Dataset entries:

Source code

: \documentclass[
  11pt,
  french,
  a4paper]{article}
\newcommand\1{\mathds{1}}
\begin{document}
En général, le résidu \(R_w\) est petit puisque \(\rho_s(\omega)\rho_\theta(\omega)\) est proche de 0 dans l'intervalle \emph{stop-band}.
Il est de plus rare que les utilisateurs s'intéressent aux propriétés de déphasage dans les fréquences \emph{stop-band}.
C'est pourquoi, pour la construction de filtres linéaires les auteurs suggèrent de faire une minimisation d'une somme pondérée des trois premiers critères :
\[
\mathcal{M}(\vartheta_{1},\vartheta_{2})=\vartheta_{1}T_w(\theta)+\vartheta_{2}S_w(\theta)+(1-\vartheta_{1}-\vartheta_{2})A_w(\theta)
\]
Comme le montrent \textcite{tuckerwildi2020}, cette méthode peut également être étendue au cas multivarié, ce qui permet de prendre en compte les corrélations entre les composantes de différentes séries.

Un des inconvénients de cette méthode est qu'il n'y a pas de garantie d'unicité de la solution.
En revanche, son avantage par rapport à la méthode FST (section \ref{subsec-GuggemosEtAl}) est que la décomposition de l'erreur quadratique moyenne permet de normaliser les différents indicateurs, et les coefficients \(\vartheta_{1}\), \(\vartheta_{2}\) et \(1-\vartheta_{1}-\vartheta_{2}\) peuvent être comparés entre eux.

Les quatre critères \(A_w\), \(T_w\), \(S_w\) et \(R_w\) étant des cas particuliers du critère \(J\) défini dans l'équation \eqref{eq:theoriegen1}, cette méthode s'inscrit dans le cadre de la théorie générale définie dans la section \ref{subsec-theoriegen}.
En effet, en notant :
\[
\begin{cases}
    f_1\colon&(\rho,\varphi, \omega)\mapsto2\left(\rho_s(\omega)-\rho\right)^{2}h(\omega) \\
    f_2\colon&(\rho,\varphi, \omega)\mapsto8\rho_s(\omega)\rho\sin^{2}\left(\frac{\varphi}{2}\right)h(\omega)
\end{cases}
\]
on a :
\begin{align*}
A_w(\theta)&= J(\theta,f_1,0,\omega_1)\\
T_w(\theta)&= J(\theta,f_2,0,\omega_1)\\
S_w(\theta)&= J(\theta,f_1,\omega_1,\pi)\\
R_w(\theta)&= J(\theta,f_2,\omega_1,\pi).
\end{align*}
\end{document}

_Task statement_
Scan the lines above, and whenever one holds the string "cette", copy it.

_Task result_
Comme le montrent \textcite{tuckerwildi2020}, cette méthode peut également être étendue au cas multivarié, ce qui permet de prendre en compte les corrélations entre les composantes de différentes séries.
Un des inconvénients de cette méthode est qu'il n'y a pas de garantie d'unicité de la solution.
Les quatre critères \(A_w\), \(T_w\), \(S_w\) et \(R_w\) étant des cas particuliers du critère \(J\) défini dans l'équation \eqref{eq:theoriegen1}, cette méthode s'inscrit dans le cadre de la théorie générale définie dans la section \ref{subsec-theoriegen}.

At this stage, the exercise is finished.